Hacker News new | ask | show | jobs
by TheManInThePub 1864 days ago
> This is government policy and it is popular

Be very careful with such a statement.

Regardless of where you sit on the issue, the Brexit referendum was roughly 50:50. The UK is fiercely split [1] and such issues are not going to be resolved anytime soon. It is incorrect to state such a policy is popular..... roughly half the population voted against it.

[1] And dare I say it... looks in danger of splitting up.

3 comments

Brexit was, apparently, very popular with uniformed services such as armed forces, police etc, presumably border control too. I can imagine such disproportionate action is one way to feel good about your job and justify extra funding: just look at how many people we detained! Also, I’m not a paper pusher who waves people through, I regularly catch enemies of the state and put them where their place is.

In that respect, I suspect it is a popular policy among those who enforce it.

OK then, it's fair to state that the policy is not unpopular. It commands a good deal of support from the electorate.
Populations usually split one third reactionary, one third progressive, and one third will-vote-how-they're told.

If the policy is "popular" - which it isn't, except among the reactionaries - it's in no small measure because the UK media have normalised this kind of abuse.

This kind of thing is almost a predictable syndrome associated with post-colonialism. Other countries have been through it, now it's the UK's turn.

When countries lose their empires/influence, racism and fascism provide a compensation that can temporarily restore childish fantasies of omnipotence.

It's associated with a death wish, so things generally get worse - sometimes much worse - before they get better.

The referendum vote is not the best point of reference. The Conservatives won comfortably in 2019, and recently won a by election, again comfortably, all on a platform of implementing brexit.
They had the biggest vote share but this was still under 50% in 2019. It's only due to FPTP that this translates to a majority of seats.
They had the biggest vote share. Just like Leave did in the referendum. It's fair enough if you want to campaign to change the electoral system, but both of these things legitimately came from the present one.
Sure, but that's irrelevant for the message you were replying to:

> The UK is fiercely split [1] and such issues are not going to be resolved anytime soon. It is incorrect to state such a policy is popular..... roughly half the population voted against it.

You tried to dispute that by pointing out that the Conservatives won comfortably in 2019. I don't think it does given that the vote share in 2019 still suggested a roughly 50:50 split of the population.

Won comfortably in the UK does not mean too much in the UK. Easily 30-40% of the votes get just disregarded in the UK system. (I did not check the actual figures for the recent elections.)
In the 2019 election, more people voted for the parties opposed to Brexit or advocating a second referendum than for pro Brexit parties.

CON, DUP: 44.4%

LAB, LIB, SNP, GRN, CYM: 50.7%

Brexit is now done so last week's local elections can't be used as a point of reference on that subject.

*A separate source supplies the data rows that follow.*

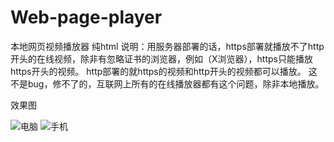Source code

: # Web-page-player
本地网页视频播放器 纯html
说明：用服务器部署的话，https部署就播放不了http开头的在线视频，除非有忽略证书的浏览器，例如（X浏览器），https只能播放https开头的视频。
http部署的就https的视频和http开头的视频都可以播放。
这不是bug，修不了的，互联网上所有的在线播放器都有这个问题，除非本地播放。



效果图




![电脑](https://github.com/user-attachments/assets/d4611747-876e-4640-b9ff-ae9317390a7d)
![手机](https://github.com/user-attachments/assets/2b81bb5e-10bf-400e-9e2c-17e43ec07a47)

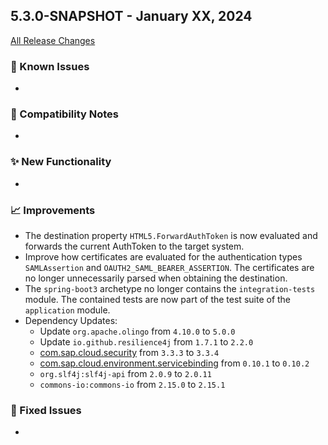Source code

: ## 5.3.0-SNAPSHOT - January XX, 2024

[All Release Changes](https://github.com/SAP/cloud-sdk-java/releases/tag/rel%2F5.X.0)

### 🚧 Known Issues

-

### 🔧 Compatibility Notes

- 

### ✨ New Functionality

- 

### 📈 Improvements

- The destination property `HTML5.ForwardAuthToken` is now evaluated and forwards the current AuthToken to the target system.
- Improve how certificates are evaluated for the authentication types `SAMLAssertion` and `OAUTH2_SAML_BEARER_ASSERTION`.
  The certificates are no longer unnecessarily parsed when obtaining the destination.
- The `spring-boot3` archetype no longer contains the `integration-tests` module. The contained tests are now part of the test suite of the `application` module.
- Dependency Updates:
  - Update `org.apache.olingo` from `4.10.0` to `5.0.0`
  - Update `io.github.resilience4j` from `1.7.1` to `2.2.0`
  - [com.sap.cloud.security](https://github.com/SAP/cloud-security-xsuaa-integration) from `3.3.3` to `3.3.4`
  - [com.sap.cloud.environment.servicebinding](https://github.com/SAP/btp-environment-variable-access) from `0.10.1` to `0.10.2` 
  - `org.slf4j:slf4j-api` from `2.0.9` to `2.0.11`
  - `commons-io:commons-io` from `2.15.0` to `2.15.1`

### 🐛 Fixed Issues

-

Labour neither opposed Brexit nor advocated for a second referendum during the 2019 GE campaign though. We cannot be sure what their voters' position on Brexit was. My assumption is that the majority of them were opposed, but a significant minority were still in favour, and we do not know how big that significant minority was, we do not know whether it would have been enough for the outcome of a new referendum to be different from the previous one.
> Labour neither opposed Brexit nor advocated for a second referendum during the 2019 GE campaign though.

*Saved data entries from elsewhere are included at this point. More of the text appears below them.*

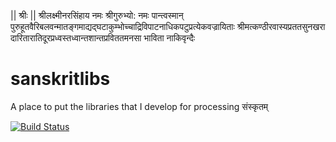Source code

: || श्रीः ||
श्रीलक्ष्मीनरसिंहाय नमः
श्रीगुरुभ्यो: नमः
पान्त्वस्मान् पुरुहूतवैरिबलवन्मातङ्गमाद्यद्घटाकुम्भोच्चाद्रिविपाटनाधिकपटुप्रत्येकवज्रायिताः
श्रीमत्कण्ठीरवास्यप्रततसुनखरा दारितारातिदूरप्रध्वस्तध्वान्तशान्तप्रविततमनसा भाविता नाकिवृन्दैः
# sanskritlibs


A place to put the libraries that I develop for processing संस्कृतम्

[![Build Status](https://travis-ci.org/kpachar/sanskritlibs.svg?branch=master)](https://travis-ci.org/kpachar/sanskritlibs)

Yes they did. From their party manifesto[1]:

> Within three months of coming to power, a Labour government will secure a sensible deal. And within six months, we will put that deal to a public vote alongside the option to remain.

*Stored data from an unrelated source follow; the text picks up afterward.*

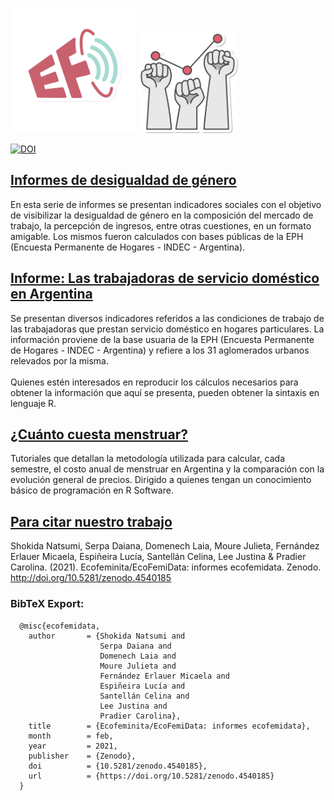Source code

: 

<img src="img/Logos EcoFeminita-03.png" width="200">     <img src="img/Ecofemidata.png" width="160">

[![DOI](https://zenodo.org/badge/235862458.svg)](https://zenodo.org/badge/latestdoi/235862458)




## [Informes de desigualdad de género](informe_desigualdad_genero)

En esta serie de informes se presentan indicadores sociales con el objetivo de visibilizar la desigualdad de género en la composición del mercado de trabajo, la percepción de ingresos, entre otras cuestiones, en un formato amigable. Los mismos fueron calculados con bases públicas de la EPH (Encuesta Permanente de Hogares - INDEC - Argentina). 

## [Informe: Las trabajadoras de servicio doméstico en Argentina](informe_servicio_domestico)

Se presentan diversos indicadores referidos a las condiciones de trabajo de las trabajadoras que prestan servicio doméstico en hogares particulares. La información proviene de la base usuaria de la EPH (Encuesta Permanente de Hogares - INDEC - Argentina) y refiere a los 31 aglomerados urbanos relevados por la misma.
<br><br>
Quienes estén interesados en reproducir los cálculos necesarios para obtener la información que aquí se presenta, pueden obtener la sintaxis en lenguaje R.

## [¿Cuánto cuesta menstruar?](MenstruAccion)

Tutoriales que detallan la metodología utilizada para calcular, cada semestre, el costo anual de menstruar en Argentina y la comparación con la evolución general de precios. Dirigido a quienes tengan un conocimiento básico de programación en R Software.


## [Para citar nuestro trabajo](http://doi.org/10.5281/zenodo.4540185)

Shokida Natsumi, Serpa Daiana, Domenech Laia, Moure Julieta, Fernández Erlauer Micaela, Espiñeira Lucía, Santellán Celina, Lee Justina & Pradier Carolina. (2021). Ecofeminita/EcoFemiData: informes ecofemidata. Zenodo.  http://doi.org/10.5281/zenodo.4540185

### BibTeX Export:

      @misc{ecofemidata,
        author       = {Shokida Natsumi and
                        Serpa Daiana and
                        Domenech Laia and
                        Moure Julieta and
                        Fernández Erlauer Micaela and
                        Espiñeira Lucía and
                        Santellán Celina and
                        Lee Justina and
                        Pradier Carolina},
        title        = {Ecofeminita/EcoFemiData: informes ecofemidata},
        month        = feb,
        year         = 2021,
        publisher    = {Zenodo},
        doi          = {10.5281/zenodo.4540185},
        url          = {https://doi.org/10.5281/zenodo.4540185}
      }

Large numbers of voters switched from Labour to Conservative because of Brexit. It's probably fair to count all Labour voters from that election as "not in favour of Brexit".

1. https://labour.org.uk/wp-content/uploads/2019/11/Real-Change...

That "sensible deal" is still Brexit, it's just not a no-deal Brexit or hard Brexit. I had missed the bit about putting that new different deal to a public vote though.
> all on a platform of implementing brexit

Nope. They won exclusively due to targeted "hidden" campaigns via Facebook and other directed means, sending messages designed to sway the voters in a number of very narrowly decided constituencies. This is how they got 56.2% of the parliament seats despite winning only 43.6% of the votes.